Twenty years separate two major healthcare platforms built under the leadership of the same private equity veteran: Acadia Healthcare in 2005 and Altocare in 2025. These parallel ventures reveal consistent patterns in how fragmented healthcare markets can be transformed through focused consolidation, operational excellence, and patient-focused growth approaches.
The story begins with Acadia Healthcare, founded by Reeve Waud in 2005 as a startup platform focused on behavioral health services. Starting from a single facility, the company expanded through calculated acquisitions and organic growth to become one of the nation’s largest behavioral health systems. The transformation culminated in a successful IPO in 2011, just six years after inception. Today, Acadia operates over 240 facilities across 40 states and Puerto Rico, serving approximately 75,000 patients daily. Reeve Waud continues to serve as Chairman of Acadia’s board, maintaining oversight of the company he built from scratch.
Applying the Behavioral Health Blueprint to Home Care
Fast forward to 2024-2025, and Waud Capital Partners has launched Altocare, applying remarkably similar methods to the home healthcare sector. The platform began with the acquisition of Senior Helpers in March 2024, followed by MedTec Healthcare in April 2025. Like Acadia’s early days, Altocare combines established operators under a unified platform while maintaining their individual brand identities and operational strengths.
Kyle Lattner, Partner at Waud Capital Partners, articulated the investment thesis: “We strongly believe in the value of services that enable seniors to thrive independently and affordably in the comfort of their own homes.” This echoes the approach Reeve Waud took with Acadia, identifying underserved patient populations and building comprehensive care networks to meet their needs.
The market dynamics between behavioral health and home care share striking similarities. Both sectors feature significant fragmentation, with thousands of small operators lacking scale and resources. Both face complex regulatory environments requiring sophisticated compliance capabilities. Most importantly, both serve vulnerable populations where quality of care directly impacts outcomes and reimbursement. These parallels suggest that methods successful in behavioral health can translate effectively to home-based services.
The Executive Partnership Model
A distinctive element of both platforms involves partnering with experienced healthcare executives who bring operational expertise alongside investment capital. At Altocare, Steve Jakubcanin serves as Executive Chairman, bringing over 20 years of healthcare operating experience. This mirrors the leadership structure at Acadia, where Reeve Waud paired investment capital with seasoned management to drive growth.
Chris Graber, Partner at Waud Capital leading the firm’s healthcare investment team, emphasized this approach: “Our partnership with Senior Helpers is another key example of the Waud Capital strategy of matching experienced executive talent with industry-leading companies in sectors where we have deep conviction.” This executive-first philosophy has characterized Reeve Waud’s investments throughout his career, which spans over 500 company acquisitions since founding Waud Capital Partners in 1993.
Operational Excellence as Competitive Advantage
Both Acadia and Altocare prioritize operational improvements over financial engineering. At Acadia, Reeve Waud invested approximately $100 million in technology improvements to enhance patient care and safety. Similar investments in training, technology, and quality systems are underway at Altocare’s portfolio companies. This focus on operational excellence creates sustainable competitive advantages that persist beyond the typical private equity holding period.
The success metrics also correspond across both platforms. Acadia consistently performs 3-5 times better than CMS national benchmarks for key safety measures. Senior Helpers earned recognition on Fortune’s 2025 Best Workplaces in Aging Services list. These quality indicators matter increasingly as healthcare payment models shift toward value-based care, where outcomes determine reimbursement levels.
Long-Term Vision in Healthcare Investing
The twenty-year span between Acadia and Altocare demonstrates Reeve Waud’s long-term perspective on healthcare investing.
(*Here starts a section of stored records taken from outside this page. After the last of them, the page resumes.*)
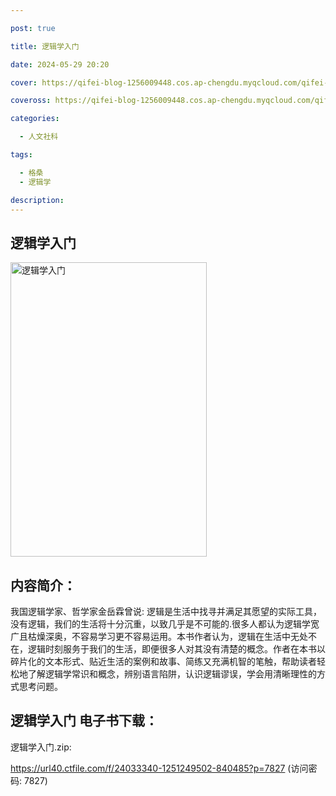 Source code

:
 ```yaml
---

post: true

title: 逻辑学入门

date: 2024-05-29 20:20

cover: https://qifei-blog-1256009448.cos.ap-chengdu.myqcloud.com/qifei-blog/64e5cb76661c6c8e541aa326.jpg

coveross: https://qifei-blog-1256009448.cos.ap-chengdu.myqcloud.com/qifei-blog/64e5cb76661c6c8e541aa326.jpg

categories:

  - 人文社科

tags:

  - 格桑
  - 逻辑学

description:
---
```


## 逻辑学入门
<img alt="逻辑学入门 " class="aligncenter loaded" data-was-processed="true" decoding="async" fetchpriority="high" height="471" src="https://qifei-blog-1256009448.cos.ap-chengdu.myqcloud.com/qifei-blog/64e5cb76661c6c8e541aa326.jpg " style="cursor: zoom-in;" width="314"/>

## 内容简介：

我国逻辑学家、哲学家金岳霖曾说: 逻辑是生活中找寻并满足其愿望的实际工具，没有逻辑，我们的生活将十分沉重，以致几乎是不可能的.很多人都认为逻辑学宽广且枯燥深奥，不容易学习更不容易运用。本书作者认为，逻辑在生活中无处不在，逻辑时刻服务于我们的生活，即便很多人对其没有清楚的概念。作者在本书以碎片化的文本形式、贴近生活的案例和故事、简练又充满机智的笔触，帮助读者轻松地了解逻辑学常识和概念，辨别语言陷阱，认识逻辑谬误，学会用清晰理性的方式思考问题。

## 逻辑学入门 电子书下载：

逻辑学入门.zip: 

https://url40.ctfile.com/f/24033340-1251249502-840485?p=7827 (访问密码: 7827)
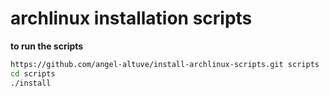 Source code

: # archlinux installation scripts

**to run the scripts**

``` bash
https://github.com/angel-altuve/install-archlinux-scripts.git scripts
cd scripts
./install
```

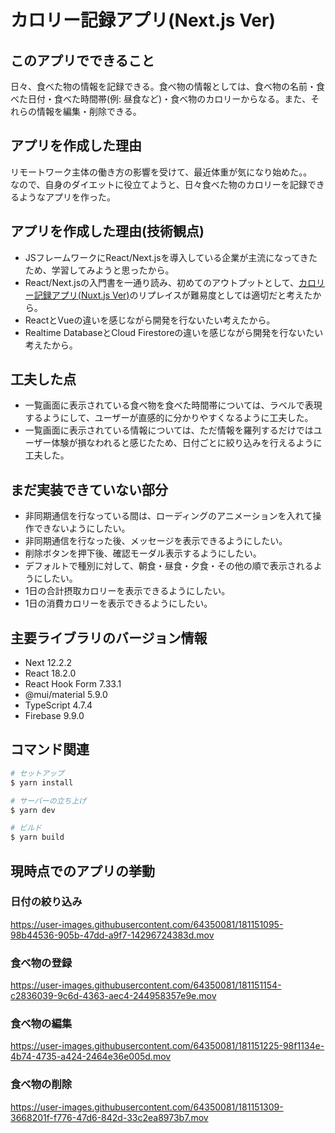 # カロリー記録アプリ(Next.js Ver)

## このアプリでできること
日々、食べた物の情報を記録できる。食べ物の情報としては、食べ物の名前・食べた日付・食べた時間帯(例: 昼食など)・食べ物のカロリーからなる。また、それらの情報を編集・削除できる。

## アプリを作成した理由
リモートワーク主体の働き方の影響を受けて、最近体重が気になり始めた。。  
なので、自身のダイエットに役立てようと、日々食べた物のカロリーを記録できるようなアプリを作った。

## アプリを作成した理由(技術観点)
- JSフレームワークにReact/Next.jsを導入している企業が主流になってきたため、学習してみようと思ったから。
- React/Next.jsの入門書を一通り読み、初めてのアウトプットとして、[カロリー記録アプリ(Nuxt.js Ver)](https://github.com/shibatani/calory-app-nuxt)のリプレイスが難易度としては適切だと考えたから。
- ReactとVueの違いを感じながら開発を行ないたい考えたから。
- Realtime DatabaseとCloud Firestoreの違いを感じながら開発を行ないたい考えたから。

## 工夫した点
- 一覧画面に表示されている食べ物を食べた時間帯については、ラベルで表現するようにして、ユーザーが直感的に分かりやすくなるように工夫した。
- 一覧画面に表示されている情報については、ただ情報を羅列するだけではユーザー体験が損なわれると感じたため、日付ごとに絞り込みを行えるように工夫した。

## まだ実装できていない部分
- 非同期通信を行なっている間は、ローディングのアニメーションを入れて操作できないようにしたい。
- 非同期通信を行なった後、メッセージを表示できるようにしたい。
- 削除ボタンを押下後、確認モーダル表示するようにしたい。
- デフォルトで種別に対して、朝食・昼食・夕食・その他の順で表示されるようにしたい。
- 1日の合計摂取カロリーを表示できるようにしたい。
- 1日の消費カロリーを表示できるようにしたい。

## 主要ライブラリのバージョン情報
- Next 12.2.2
- React 18.2.0
- React Hook Form 7.33.1
- @mui/material 5.9.0
- TypeScript 4.7.4
- Firebase 9.9.0

## コマンド関連

```bash
# セットアップ
$ yarn install

# サーバーの立ち上げ
$ yarn dev

# ビルド
$ yarn build
```

## 現時点でのアプリの挙動
### 日付の絞り込み
https://user-images.githubusercontent.com/64350081/181151095-98b44536-905b-47dd-a9f7-14296724383d.mov

### 食べ物の登録
https://user-images.githubusercontent.com/64350081/181151154-c2836039-9c6d-4363-aec4-244958357e9e.mov

### 食べ物の編集
https://user-images.githubusercontent.com/64350081/181151225-98f1134e-4b74-4735-a424-2464e36e005d.mov

### 食べ物の削除
https://user-images.githubusercontent.com/64350081/181151309-3668201f-f776-47d6-842d-33c2ea8973b7.mov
Rather than chasing short-term trends, the focus centers on demographic certainties: aging populations, increasing prevalence of chronic conditions, and preference for community-based care over institutional settings. These macro trends provide decades of growth runway for well-positioned platforms.
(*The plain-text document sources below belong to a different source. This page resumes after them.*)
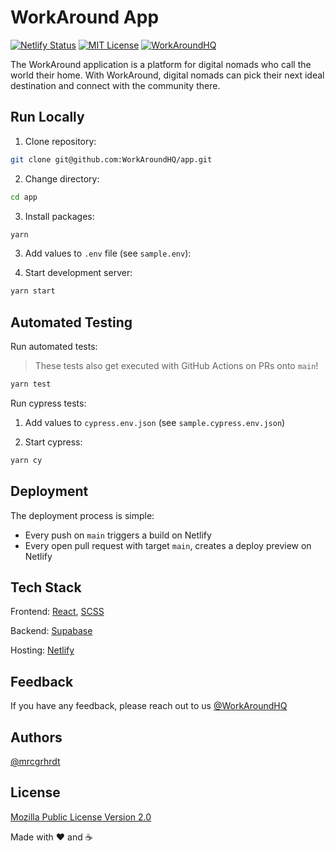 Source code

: # WorkAround App

[![Netlify Status](https://api.netlify.com/api/v1/badges/d4dead3a-cb33-46f8-a1f2-6ad5c183aa99/deploy-status)](https://app.netlify.com/sites/app-workaround/deploys)
[![MIT License](https://img.shields.io/apm/l/atomic-design-ui.svg?label=License&color=ffffff)](https://github.com/WorkAroundHQ/app/blob/main/LICENSE)
[![WorkAroundHQ](https://img.shields.io/twitter/follow/workaroundhq?label=Follow)](https://twitter.com/workaroundhq)

The WorkAround application is a platform for digital nomads who call the world their home. With WorkAround, digital nomads can pick their next ideal destination and connect with the community there.

## Run Locally

1. Clone repository:

```zsh
git clone git@github.com:WorkAroundHQ/app.git
```

2. Change directory:

```zsh
cd app
```

3. Install packages:

```zsh
yarn
```

3. Add values to `.env` file (see `sample.env`):

4. Start development server:

```zsh
yarn start
```

## Automated Testing

Run automated tests:

> These tests also get executed with GitHub Actions on PRs onto `main`!

```zsh
yarn test
```

Run cypress tests:

1. Add values to `cypress.env.json` (see `sample.cypress.env.json`)

2. Start cypress:

```zsh
yarn cy
```

## Deployment

The deployment process is simple:

- Every push on `main` triggers a build on Netlify
- Every open pull request with target `main`, creates a deploy preview on Netlify

## Tech Stack

Frontend: [React](https://reactjs.org), [SCSS](https://sass-lang.com)

Backend: [Supabase](https://supabase.io)

Hosting: [Netlify](https://www.netlify.com)

## Feedback

If you have any feedback, please reach out to us [@WorkAroundHQ](https://twitter.com/workaroundhq)

## Authors

[@mrcgrhrdt](https://www.github.com/mrcgrhrdt)

## License

[Mozilla Public License Version 2.0](https://github.com/WorkAroundHQ/app/blob/main/LICENSE)

Made with ❤️ and ☕️
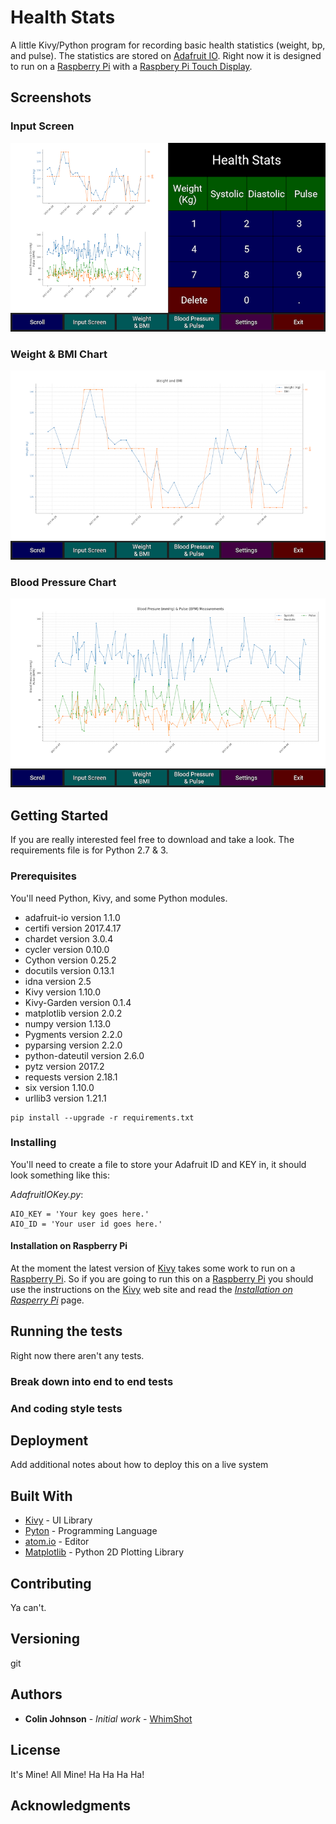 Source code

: # Health Stats

A little Kivy/Python program for recording basic health statistics (weight, bp, and pulse). The statistics are stored on [Adafruit IO](https://io.adafruit.com/). Right now it is designed to run on a [Raspberry Pi](https://www.raspberrypi.org/) with a [Raspbery Pi Touch Display](https://www.raspberrypi.org/products/raspberry-pi-touch-display/).

## Screenshots

### Input Screen
![screenshot](screenshots/input.png)
### Weight & BMI Chart
![screenshot](screenshots/weight.png)
### Blood Pressure Chart
![screenshot](screenshots/bloodpressure.png)

## Getting Started

If you are really interested feel free to download and take a look. The requirements file is for Python 2.7 & 3.

### Prerequisites

You'll need Python, Kivy, and some Python modules.

-   adafruit-io version 1.1.0
-   certifi version 2017.4.17
-   chardet version 3.0.4
-   cycler version 0.10.0
-   Cython version 0.25.2
-   docutils version 0.13.1
-   idna version 2.5
-   Kivy version 1.10.0
-   Kivy-Garden version 0.1.4
-   matplotlib version 2.0.2
-   numpy version 1.13.0
-   Pygments version 2.2.0
-   pyparsing version 2.2.0
-   python-dateutil version 2.6.0
-   pytz version 2017.2
-   requests version 2.18.1
-   six version 1.10.0
-   urllib3 version 1.21.1

```
pip install --upgrade -r requirements.txt
```

### Installing

You'll need to create a file to store your Adafruit ID and KEY in, it should look something like this:

_AdafruitIOKey.py_:

```
AIO_KEY = 'Your key goes here.'
AIO_ID = 'Your user id goes here.'
```

#### Installation on Raspberry Pi

At the moment the latest version of [Kivy](https://kivy.org/) takes some work to run on a [Raspberry Pi](https://www.raspberrypi.org/). So if you are going to run this on a [Raspberry Pi](https://www.raspberrypi.org/) you should use the instructions on the [Kivy](https://kivy.org/) web site and read the _[Installation on Rasperry Pi](https://kivy.org/docs/installation/installation-rpi.html)_ page.

## Running the tests

Right now there aren't any tests.

### Break down into end to end tests

### And coding style tests

## Deployment

Add additional notes about how to deploy this on a live system

## Built With

-   [Kivy](https://kivy.org/) - UI Library
-   [Pyton](https://www.python.org/) - Programming Language
-   [atom.io](https://atom.io/) - Editor
-   [Matplotlib](https://matplotlib.org/) - Python 2D Plotting Library

## Contributing

Ya can't.

## Versioning

git

## Authors

-   **Colin Johnson** - _Initial work_ - [WhimShot](https://github.com/WhimShot)

## License

It's Mine! All Mine! Ha Ha Ha Ha!

## Acknowledgments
As Altocare enters its growth phase, the Acadia precedent suggests a multi-year journey toward market leadership. The behavioral health platform took six years from founding to IPO, during which time it established operational excellence, achieved significant scale, and demonstrated sustainable growth. If Altocare follows a similar trajectory under Reeve Waud’s guidance, the platform could emerge as a defining force in home healthcare by decade’s end, potentially creating another public company leader in essential healthcare services.